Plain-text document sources

^^^^^^^^

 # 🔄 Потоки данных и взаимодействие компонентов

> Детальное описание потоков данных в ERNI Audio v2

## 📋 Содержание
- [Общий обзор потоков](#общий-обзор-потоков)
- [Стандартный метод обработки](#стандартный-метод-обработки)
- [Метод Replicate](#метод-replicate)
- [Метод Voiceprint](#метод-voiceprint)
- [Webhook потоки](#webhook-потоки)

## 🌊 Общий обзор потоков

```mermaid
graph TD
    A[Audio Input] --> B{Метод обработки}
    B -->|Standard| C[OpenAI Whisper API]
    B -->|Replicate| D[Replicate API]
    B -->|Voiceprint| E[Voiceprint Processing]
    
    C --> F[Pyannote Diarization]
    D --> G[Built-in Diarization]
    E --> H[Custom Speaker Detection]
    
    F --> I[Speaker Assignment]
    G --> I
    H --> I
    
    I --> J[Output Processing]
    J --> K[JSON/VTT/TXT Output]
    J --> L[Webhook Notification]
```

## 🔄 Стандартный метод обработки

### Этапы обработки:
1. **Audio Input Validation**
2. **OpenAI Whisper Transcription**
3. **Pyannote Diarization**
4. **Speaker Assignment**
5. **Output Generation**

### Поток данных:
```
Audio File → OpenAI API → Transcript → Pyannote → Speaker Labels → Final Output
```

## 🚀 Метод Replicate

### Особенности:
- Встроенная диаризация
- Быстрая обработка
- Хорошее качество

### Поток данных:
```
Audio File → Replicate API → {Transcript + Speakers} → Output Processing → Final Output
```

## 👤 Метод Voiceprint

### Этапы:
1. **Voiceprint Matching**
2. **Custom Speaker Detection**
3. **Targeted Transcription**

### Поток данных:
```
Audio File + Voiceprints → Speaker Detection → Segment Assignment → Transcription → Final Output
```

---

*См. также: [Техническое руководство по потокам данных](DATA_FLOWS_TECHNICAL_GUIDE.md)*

^^^^^^^^

Exercise
Word for word, please print every line from the beginning of the records to the line bearing "- Встроенная диаризация", counting both ends and stopping there.

Output of the task
 # 🔄 Потоки данных и взаимодействие компонентов

> Детальное описание потоков данных в ERNI Audio v2

## 📋 Содержание
- [Общий обзор потоков](#общий-обзор-потоков)
- [Стандартный метод обработки](#стандартный-метод-обработки)
- [Метод Replicate](#метод-replicate)
- [Метод Voiceprint](#метод-voiceprint)
- [Webhook потоки](#webhook-потоки)

## 🌊 Общий обзор потоков

```mermaid
graph TD
    A[Audio Input] --> B{Метод обработки}
    B -->|Standard| C[OpenAI Whisper API]
    B -->|Replicate| D[Replicate API]
    B -->|Voiceprint| E[Voiceprint Processing]
    
    C --> F[Pyannote Diarization]
    D --> G[Built-in Diarization]
    E --> H[Custom Speaker Detection]
    
    F --> I[Speaker Assignment]
    G --> I
    H --> I
    
    I --> J[Output Processing]
    J --> K[JSON/VTT/TXT Output]
    J --> L[Webhook Notification]
```

## 🔄 Стандартный метод обработки

### Этапы обработки:
1. **Audio Input Validation**
2. **OpenAI Whisper Transcription**
3. **Pyannote Diarization**
4. **Speaker Assignment**
5. **Output Generation**

### Поток данных:
```
Audio File → OpenAI API → Transcript → Pyannote → Speaker Labels → Final Output
```

## 🚀 Метод Replicate

### Особенности:
- Встроенная диаризация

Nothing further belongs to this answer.